_Records supplied:_
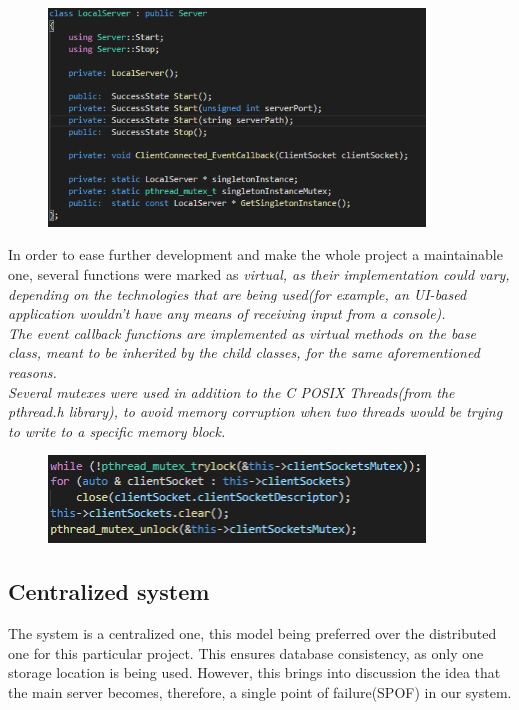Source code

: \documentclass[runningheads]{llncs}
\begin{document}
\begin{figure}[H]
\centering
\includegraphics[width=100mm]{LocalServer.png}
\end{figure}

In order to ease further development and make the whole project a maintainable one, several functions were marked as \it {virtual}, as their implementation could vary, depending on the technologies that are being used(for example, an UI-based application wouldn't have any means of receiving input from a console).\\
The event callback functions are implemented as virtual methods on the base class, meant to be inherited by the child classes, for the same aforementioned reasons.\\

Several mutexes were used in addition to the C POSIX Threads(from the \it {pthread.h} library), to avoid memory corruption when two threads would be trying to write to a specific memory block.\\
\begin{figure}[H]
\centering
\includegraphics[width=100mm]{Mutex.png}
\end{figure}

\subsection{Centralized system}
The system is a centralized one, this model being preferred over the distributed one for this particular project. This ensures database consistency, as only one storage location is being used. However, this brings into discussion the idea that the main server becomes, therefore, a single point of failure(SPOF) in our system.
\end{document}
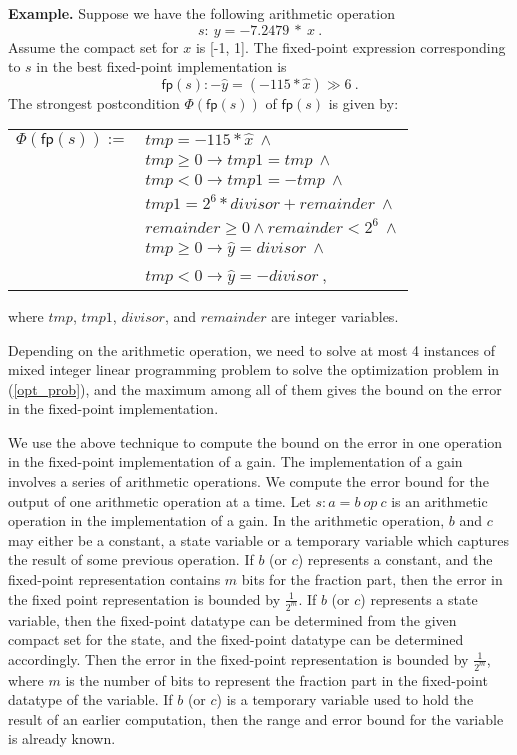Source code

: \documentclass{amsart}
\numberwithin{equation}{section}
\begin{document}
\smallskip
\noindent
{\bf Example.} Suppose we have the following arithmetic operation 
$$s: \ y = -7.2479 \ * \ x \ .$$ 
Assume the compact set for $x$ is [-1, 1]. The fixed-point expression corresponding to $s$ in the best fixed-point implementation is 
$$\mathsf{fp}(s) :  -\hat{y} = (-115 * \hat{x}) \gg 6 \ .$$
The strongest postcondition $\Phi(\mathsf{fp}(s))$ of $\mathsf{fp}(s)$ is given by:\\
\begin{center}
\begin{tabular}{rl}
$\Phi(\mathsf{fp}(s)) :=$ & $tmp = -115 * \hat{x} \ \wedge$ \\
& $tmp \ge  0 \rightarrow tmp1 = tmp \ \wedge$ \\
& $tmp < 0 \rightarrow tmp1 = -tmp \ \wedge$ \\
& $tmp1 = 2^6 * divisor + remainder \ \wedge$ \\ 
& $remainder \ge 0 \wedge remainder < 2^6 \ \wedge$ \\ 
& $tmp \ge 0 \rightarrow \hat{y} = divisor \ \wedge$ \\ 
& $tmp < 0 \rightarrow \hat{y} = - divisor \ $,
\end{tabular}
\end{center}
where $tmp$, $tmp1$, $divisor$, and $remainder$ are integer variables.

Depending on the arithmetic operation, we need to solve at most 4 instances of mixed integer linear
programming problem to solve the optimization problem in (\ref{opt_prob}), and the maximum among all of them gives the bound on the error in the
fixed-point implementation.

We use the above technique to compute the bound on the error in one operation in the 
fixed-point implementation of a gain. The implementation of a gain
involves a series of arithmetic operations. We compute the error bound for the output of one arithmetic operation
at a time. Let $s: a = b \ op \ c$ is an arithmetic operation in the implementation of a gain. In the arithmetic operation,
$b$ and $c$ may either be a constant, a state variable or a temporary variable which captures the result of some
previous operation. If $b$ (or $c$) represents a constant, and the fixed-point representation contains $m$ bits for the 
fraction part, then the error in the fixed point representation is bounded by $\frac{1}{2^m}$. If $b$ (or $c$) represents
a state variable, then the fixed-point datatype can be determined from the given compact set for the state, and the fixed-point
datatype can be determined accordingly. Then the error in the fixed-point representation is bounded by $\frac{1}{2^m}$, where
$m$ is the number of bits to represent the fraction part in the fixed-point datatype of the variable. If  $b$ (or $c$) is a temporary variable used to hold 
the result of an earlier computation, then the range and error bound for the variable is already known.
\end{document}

_Assignment:_ Your copy should match the records above word for word, but without images.

_Final answer:_
Source code

: \documentclass[runningheads]{llncs}
\begin{document}
\begin{figure}[H]
\centering
\includegraphics[width=100mm]{LocalServer.png}
\end{figure}

In order to ease further development and make the whole project a maintainable one, several functions were marked as \it {virtual}, as their implementation could vary, depending on the technologies that are being used(for example, an UI-based application wouldn't have any means of receiving input from a console).\\
The event callback functions are implemented as virtual methods on the base class, meant to be inherited by the child classes, for the same aforementioned reasons.\\

Several mutexes were used in addition to the C POSIX Threads(from the \it {pthread.h} library), to avoid memory corruption when two threads would be trying to write to a specific memory block.\\
\begin{figure}[H]
\centering
\includegraphics[width=100mm]{Mutex.png}
\end{figure}

\subsection{Centralized system}
The system is a centralized one, this model being preferred over the distributed one for this particular project. This ensures database consistency, as only one storage location is being used. However, this brings into discussion the idea that the main server becomes, therefore, a single point of failure(SPOF) in our system.
\end{document}
Source code

: \documentclass{amsart}
\numberwithin{equation}{section}
\begin{document}
\smallskip
\noindent
{\bf Example.} Suppose we have the following arithmetic operation 
$$s: \ y = -7.2479 \ * \ x \ .$$ 
Assume the compact set for $x$ is [-1, 1]. The fixed-point expression corresponding to $s$ in the best fixed-point implementation is 
$$\mathsf{fp}(s) :  -\hat{y} = (-115 * \hat{x}) \gg 6 \ .$$
The strongest postcondition $\Phi(\mathsf{fp}(s))$ of $\mathsf{fp}(s)$ is given by:\\
\begin{center}
\begin{tabular}{rl}
$\Phi(\mathsf{fp}(s)) :=$ & $tmp = -115 * \hat{x} \ \wedge$ \\
& $tmp \ge  0 \rightarrow tmp1 = tmp \ \wedge$ \\
& $tmp < 0 \rightarrow tmp1 = -tmp \ \wedge$ \\
& $tmp1 = 2^6 * divisor + remainder \ \wedge$ \\ 
& $remainder \ge 0 \wedge remainder < 2^6 \ \wedge$ \\ 
& $tmp \ge 0 \rightarrow \hat{y} = divisor \ \wedge$ \\ 
& $tmp < 0 \rightarrow \hat{y} = - divisor \ $,
\end{tabular}
\end{center}
where $tmp$, $tmp1$, $divisor$, and $remainder$ are integer variables.

Depending on the arithmetic operation, we need to solve at most 4 instances of mixed integer linear
programming problem to solve the optimization problem in (\ref{opt_prob}), and the maximum among all of them gives the bound on the error in the
fixed-point implementation.

We use the above technique to compute the bound on the error in one operation in the 
fixed-point implementation of a gain. The implementation of a gain
involves a series of arithmetic operations. We compute the error bound for the output of one arithmetic operation
at a time. Let $s: a = b \ op \ c$ is an arithmetic operation in the implementation of a gain. In the arithmetic operation,
$b$ and $c$ may either be a constant, a state variable or a temporary variable which captures the result of some
previous operation. If $b$ (or $c$) represents a constant, and the fixed-point representation contains $m$ bits for the 
fraction part, then the error in the fixed point representation is bounded by $\frac{1}{2^m}$. If $b$ (or $c$) represents
a state variable, then the fixed-point datatype can be determined from the given compact set for the state, and the fixed-point
datatype can be determined accordingly. Then the error in the fixed-point representation is bounded by $\frac{1}{2^m}$, where
$m$ is the number of bits to represent the fraction part in the fixed-point datatype of the variable. If  $b$ (or $c$) is a temporary variable used to hold 
the result of an earlier computation, then the range and error bound for the variable is already known.
\end{document}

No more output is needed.